Hut 8’s disclosure shows both sides of that transition. The company describes itself as an energy infrastructure platform that integrates power, digital infrastructure, and computing. We also continue to report digital asset losses, BTC holdings, and exposure to the mining economy.
Hut 8’s strategy is not as simple as withdrawing from mining altogether, as some of its computing revenue and BTC holdings are held by its consolidated subsidiary American Bitcoin.
That complexity is part of the change. The market will be watching to see if miners can move away from becoming pure BTC agents without losing the balance sheet optionality that made their financial assets valuable in the first place.
The strongest argument in favor of Hut 8 is that AI Pivot uses more than just Bitcoin-backed debt. The company announced that it has closed $3.25 billion in investment grade senior secured notes fully amortizing over 16.5 years to finance River Bend.
Hut 8 described the financing as a non-dilutive and non-recourse to Hut 8, increasing the loan-to-cost ratio to approximately 95%.
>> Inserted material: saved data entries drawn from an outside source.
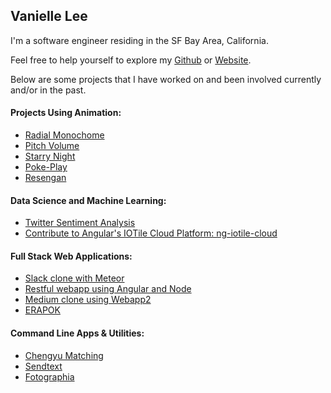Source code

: ## Vanielle Lee

I'm a software engineer residing in the SF Bay Area, California. 

Feel free to help yourself to explore my [Github](https://github.com/lekosfmi) or [Website](http://www.lekosfmi.com/).

Below are some projects that I have worked on and been involved currently and/or in the past. 

#### Projects Using Animation:
- [Radial Monochome](https://github.com/lekosfmi/radial-monochrome)
- [Pitch Volume](https://github.com/lekosfmi/pitch-volume)
- [Starry Night](https://github.com/lekosfmi/starry-night)
- [Poke-Play](https://github.com/lekosfmi/poke-play)
- [Resengan](https://github.com/lekosfmi/rasengan)

#### Data Science and Machine Learning:
- [Twitter Sentiment Analysis](https://github.com/lekosfmi/twitter_sentiment)
- [Contribute to Angular's IOTile Cloud Platform: ng-iotile-cloud](https://github.com/iotile/ng-iotile-cloud)

#### Full Stack Web Applications:
- [Slack clone with Meteor](https://github.com/lekosfmi/chat)
- [Restful webapp using Angular and Node](https://github.com/lekosfmi/restful-app)
- [Medium clone using Webapp2](https://github.com/lekosfmi/simple-blog)
- [ERAPOK](http://www.erapok.org/)

#### Command Line Apps & Utilities:
- [Chengyu Matching](https://github.com/lekosfmi/chengyu-match)
- [Sendtext](https://github.com/lekosfmi/sendtext)
- [Fotographia](https://github.com/lekosfmi/fotographia)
That weakens the crutch argument. If project-level debt funds the campus and long-term leases support the debt, the Bitcoin collateral becomes part of the structure rather than the entire structure. It is a liquidity tool alongside project finance and contract revenue.
It should be noted that the financial structure still needs to be operationally sound. Riverbend is still progressing toward delivery, Beacon Point still needs construction, and the company still needs to convert its 8,375MW development pipeline into actual contracted capacity.
Hut 8 also warned investors about risks related to data center construction, financing, power expansion, permitting, supply chain, technical challenges and market conditions.
Hut 8 shows that miners can fund routes to AI infrastructure with no electricity, reliable tenants, access to project finance, and a Bitcoin balance sheet underwritten by lenders. It remains to be shown whether this route can be self-sustaining.
The next test will be whether the AI ​​infrastructure cash flows will be strong enough to force Bitcoin collateral into the background. If that happens, Hut 8’s BTC-backed funding will look like bridge funding for miners who have successfully monetized their power generation.
Failing that, the pivot remains tied to the same balance sheet assets that made the strategy possible in the first place.